President Cravath read a letter from a county superintendent in Mississippi, who bore the strongest testimony to the honesty, morality and efficiency of the teachers who had gone out from Fisk University.
Mr. Mitchell, a new student, had taught in one neighborhood for two years, in De Soto, Miss. He had succeeded in building up a successful Sunday-school. He had in his school about 150 pupils and three assistant teachers. The citizens encouraged the education of the colored people and took great interest in his school.
Miss Murray had taught in Mississippi for five months. The people were very poor and the children were poorly clad. She taught in the Sunday-school very successfully; she did not think that the people had bought much land, but they had stock and wagons.

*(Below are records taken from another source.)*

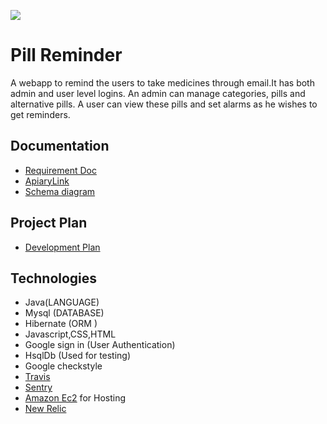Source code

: ![](https://travis-ci.org/satyapriyag/pillreminder.svg?branch=master)
# Pill Reminder

A webapp to remind the users to take medicines through email.It has both admin and user level logins.
An admin can manage categories, pills and alternative pills.
A user can view these pills and set alarms as he wishes to get reminders.

## Documentation
* [Requirement Doc](https://drive.google.com/file/d/0ByDns1hpfrJjYmt0NmlOZ2ltNWM/view?usp=sharing)
* [ ApiaryLink ](https://jsapi.apiary.io/previews/pillreminder/reference)
*  [Schema diagram](https://docs.google.com/document/d/1yLMsxYS-QrtAle9yoIo3k3o4WQwe9fKnI_fM6Cidkxs/edit)

## Project Plan
*  [Development Plan](https://docs.google.com/document/d/1BrymY5xH3QL4oQcB7Himzb7hDTn4frPLo1ZTPs-ms_Y/edit)

## Technologies
* Java(LANGUAGE)
* Mysql (DATABASE)
* Hibernate (ORM )
* Javascript,CSS,HTML
* Google sign in (User Authentication)
* HsqlDb (Used for testing)
* Google checkstyle 
* [Travis](https://travis-ci.org/satyapriyag/pillreminder)
* [Sentry](https://sentry.io/satya-priya/pill_reminder/)
* [Amazon Ec2](http://ec2-35-160-66-173.us-west-2.compute.amazonaws.com:8080/pill_reminder-0.0.1-SNAPSHOT/) for Hosting
* [New Relic](https://rpm.newrelic.com/accounts/1460758/applications/26714624)
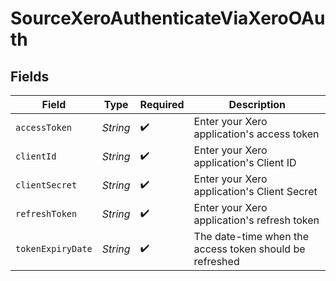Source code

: # SourceXeroAuthenticateViaXeroOAuth


## Fields

| Field                                                   | Type                                                    | Required                                                | Description                                             |
| ------------------------------------------------------- | ------------------------------------------------------- | ------------------------------------------------------- | ------------------------------------------------------- |
| `accessToken`                                           | *String*                                                | :heavy_check_mark:                                      | Enter your Xero application's access token              |
| `clientId`                                              | *String*                                                | :heavy_check_mark:                                      | Enter your Xero application's Client ID                 |
| `clientSecret`                                          | *String*                                                | :heavy_check_mark:                                      | Enter your Xero application's Client Secret             |
| `refreshToken`                                          | *String*                                                | :heavy_check_mark:                                      | Enter your Xero application's refresh token             |
| `tokenExpiryDate`                                       | *String*                                                | :heavy_check_mark:                                      | The date-time when the access token should be refreshed |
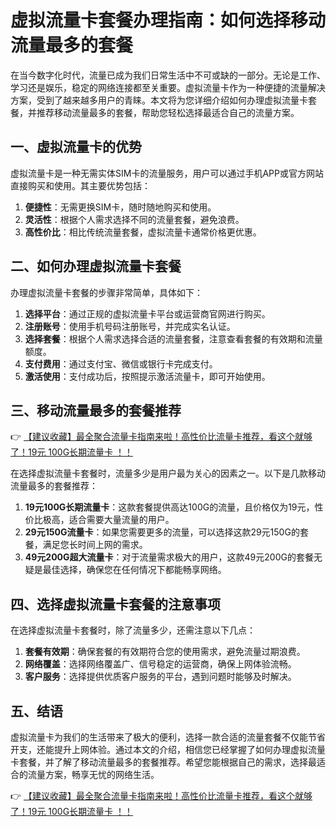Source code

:# 虚拟流量卡套餐办理指南：如何选择移动流量最多的套餐

在当今数字化时代，流量已成为我们日常生活中不可或缺的一部分。无论是工作、学习还是娱乐，稳定的网络连接都至关重要。虚拟流量卡作为一种便捷的流量解决方案，受到了越来越多用户的青睐。本文将为您详细介绍如何办理虚拟流量卡套餐，并推荐移动流量最多的套餐，帮助您轻松选择最适合自己的流量方案。

## 一、虚拟流量卡的优势

虚拟流量卡是一种无需实体SIM卡的流量服务，用户可以通过手机APP或官方网站直接购买和使用。其主要优势包括：

1. **便捷性**：无需更换SIM卡，随时随地购买和使用。
2. **灵活性**：根据个人需求选择不同的流量套餐，避免浪费。
3. **高性价比**：相比传统流量套餐，虚拟流量卡通常价格更优惠。

## 二、如何办理虚拟流量卡套餐

办理虚拟流量卡套餐的步骤非常简单，具体如下：

1. **选择平台**：通过正规的虚拟流量卡平台或运营商官网进行购买。
2. **注册账号**：使用手机号码注册账号，并完成实名认证。
3. **选择套餐**：根据个人需求选择合适的流量套餐，注意查看套餐的有效期和流量额度。
4. **支付费用**：通过支付宝、微信或银行卡完成支付。
5. **激活使用**：支付成功后，按照提示激活流量卡，即可开始使用。

## 三、移动流量最多的套餐推荐

👉 [【建议收藏】最全聚合流量卡指南来啦！高性价比流量卡推荐，看这个就够了！19元 100G长期流量卡 ！！](https://bit.ly/Liuliangka)

在选择虚拟流量卡套餐时，流量多少是用户最为关心的因素之一。以下是几款移动流量最多的套餐推荐：

1. **19元100G长期流量卡**：这款套餐提供高达100G的流量，且价格仅为19元，性价比极高，适合需要大量流量的用户。
2. **29元150G流量卡**：如果您需要更多的流量，可以选择这款29元150G的套餐，满足您长时间上网的需求。
3. **49元200G超大流量卡**：对于流量需求极大的用户，这款49元200G的套餐无疑是最佳选择，确保您在任何情况下都能畅享网络。

## 四、选择虚拟流量卡套餐的注意事项

在选择虚拟流量卡套餐时，除了流量多少，还需注意以下几点：

1. **套餐有效期**：确保套餐的有效期符合您的使用需求，避免流量过期浪费。
2. **网络覆盖**：选择网络覆盖广、信号稳定的运营商，确保上网体验流畅。
3. **客户服务**：选择提供优质客户服务的平台，遇到问题时能够及时解决。

## 五、结语

虚拟流量卡为我们的生活带来了极大的便利，选择一款合适的流量套餐不仅能节省开支，还能提升上网体验。通过本文的介绍，相信您已经掌握了如何办理虚拟流量卡套餐，并了解了移动流量最多的套餐推荐。希望您能根据自己的需求，选择最适合的流量方案，畅享无忧的网络生活。

👉 [【建议收藏】最全聚合流量卡指南来啦！高性价比流量卡推荐，看这个就够了！19元 100G长期流量卡 ！！](https://bit.ly/Liuliangka)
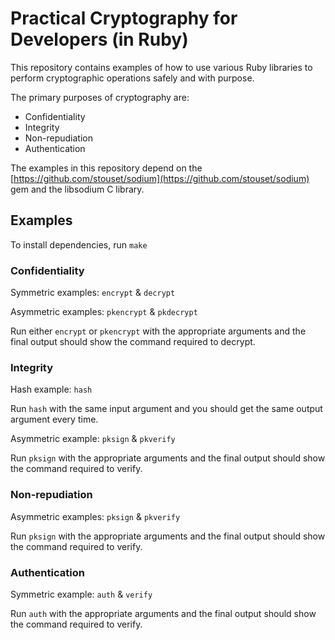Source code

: # Practical Cryptography for Developers (in Ruby)

This repository contains examples of how to use various Ruby libraries to perform cryptographic operations safely and with purpose. 

The primary purposes of cryptography are:

- Confidentiality
- Integrity
- Non-repudiation
- Authentication

The examples in this repository depend on the [https://github.com/stouset/sodium](https://github.com/stouset/sodium) gem and the libsodium C library.

## Examples

To install dependencies, run `make`

### Confidentiality

Symmetric examples: `encrypt` & `decrypt`

Asymmetric examples: `pkencrypt` & `pkdecrypt`

Run either `encrypt` or `pkencrypt` with the appropriate arguments and the final output should show the command required to decrypt.

### Integrity

Hash example: `hash`

Run `hash` with the same input argument and you should get the same output argument every time.

Asymmetric example: `pksign` & `pkverify`

Run `pksign` with the appropriate arguments and the final output should show the command required to verify.

### Non-repudiation

Asymmetric examples: `pksign` & `pkverify`

Run `pksign` with the appropriate arguments and the final output should show the command required to verify.

### Authentication

Symmetric example: `auth` & `verify`

Run `auth` with the appropriate arguments and the final output should show the command required to verify.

Geo. McLelland did not wish to exaggerate, but desired to tell the truth. He taught just above Vicksburg, Miss.; here there is little civilization. In their homes, the large majority of the people are virtually slaves; they pay $9 per acre, or 90 pounds of lint cotton for their lands; they raise nothing but cotton and corn, and often come out in debt; they buy their goods at the store on account, on fall time. In most cases last year they came out behind; in this condition they must give a lien on the next year’s work; some do better than this, but the majority are in this wretched condition. Government land is sold at 25 cents per acre, but the colored people do not buy it to any extent; this year they have done something of this, and have secured forty acres of good land. Saturday night the people go to the store and drink up an acre of government land at the rate of 25 cents a glass.
One church represents all. They worship in a very blind, ignorant, superstitious way. In the church he attended two out of five could read a little. One elder, in telling how we were to get to Heaven, said that after we were dead we must first go to hell and search all around, and if we did not find our names there we were to go to Heaven.
D. Donnel taught in southwestern Arkansas. He had much opposition, but he had, by persevering, found out that there was “a little man in him.” The people are getting homes and becoming owners of land. They had never been aroused before. They were all religious, but they all drank whisky, from the least to the greatest.
The white people did not believe in getting a good teacher from abroad, because he carried the money out of the country.
Queenie V. Moore taught in Illinois and had high ideas of the colored people, but she found them not nearly so well off as the colored people of the South. The young people spent their time near the taverns, smoking and drinking. She had a model school-house, which was also used as a church. The people were from all the Southern States. She tried to inspire the young people with a higher purpose than to wear fine dresses or smoke cigars, and succeeded in getting them into Sunday-school. The white people were very cordial and friendly.
Prof. J. D. Burrus tried to look upon the bright side at Murfreesboro, where he visited, and was surprised to find the colored people so prosperous in getting farms, houses and in educating their children. One man had paid $1,100 for his house and $1,100 for his shop. Within a radius of a few miles he counted up 30 families that owned their own homesteads.
H. C. Gray taught in Texas; was Superintendent of the Sunday-school. He had studied the land system of Texas. A man buys a piece of land and pays a little down and 10 per cent. interest on the notes. Many of them are in debt. The school law is such that each child may ask the judge to set aside his pro-rata for him to go to school upon, so that each child gets his chance to be educated.